未知の世界5


聴診を終えると、何やらガタガタと機械を運ぶ音。






確か吸入が部屋に置いてあった気がする……。







『こっち向いて。』








「…………。」









黙っていると頭を両手で動かされ……、








素早くマスクをつけられた。








容赦ない…。







仰向けのまま機械が動く……。








「ゲホッゲボ、ゲホッゲボ!」








仰向けでの吸入はほとんどしたことがなく、普段ベッドの上では上半身が軽く起こされている。

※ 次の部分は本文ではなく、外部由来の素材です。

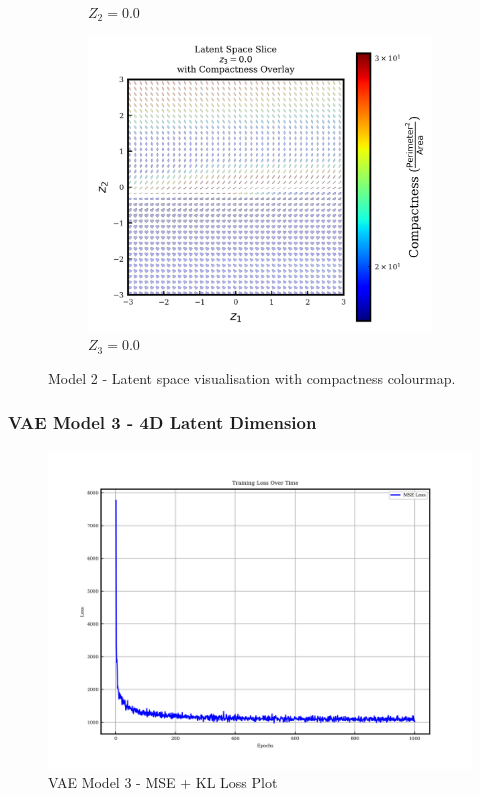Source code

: \documentclass{article}
\begin{document}
\begin{figure}[H]
\begin{subfigure}{0.8\textwidth}
    \caption{$Z_2=0.0$}
    \label{fig:model2_fixz2_latent}
  \end{subfigure}
  \par\medskip
  \begin{subfigure}{0.8\textwidth}
  \centering
    \includegraphics[height=0.3\textheight]{figures/VAEmodels/model2/fix_z3_0.0.png}
    \caption{$Z_3 = 0.0$}
    \label{fig:model2_fixz3_latent}
  \end{subfigure}
  \caption{Model 2 - Latent space visualisation with compactness colourmap.}
  \label{fig:three-plots-vert}
\end{figure}

\subsubsection{VAE Model 3 - 4D Latent Dimension}

\begin{figure}[H]
\centering
    \includegraphics[width=0.75\linewidth]{figures/VAEmodels/model3/loss_plot.png}
    \caption{VAE Model 3 - MSE + KL Loss Plot}
    \label{fig:model3_loss_plot}
\end{figure}
\end{document}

仰向けでむせると、喉が開きっぱなしなので、さらにむせる……。







寝たまま横を向けてみるけど…むせる……。







「ゲホゲホゲホゲホゲホ!はぁはぁはぁ。」







休む間もなく次から次へと薬が入ってくる。






息ができない……と思った頃、終了した。








「はぁはぁはぁはぁはぁ。」







心臓に手をやるといつも以上にバクバクしている。







入院するまでの最近、心臓がこんなに早く動くことがなかった。






今にも発作が起きてしまうのではと、不安になる。








吸入後は、いつも通り聴診を受ける。







『…………。』






黙ったままの進藤先生が、それはまた恐ろしい……。






そしてそのままナースステーションに入って行く。







はぁ……、疲れた。







再びナースステーションに背を向けて目を閉じた。







気付くと、あれからどのくらい経ったのか眠っていた。






たださっきと違うのは胸につけられた機械。






う……身動きが取れない。








時計の針は夜中の12時を指している。ナースステーションは明かりが一つ落ちている。廊下は真っ暗。







モニターのおかげで私の部屋は多少明るい。






ナースステーションには、当直の先生が入ってきたところだった。






こちらにやってきそうな感じがしたので、私は慌てて目を閉じた。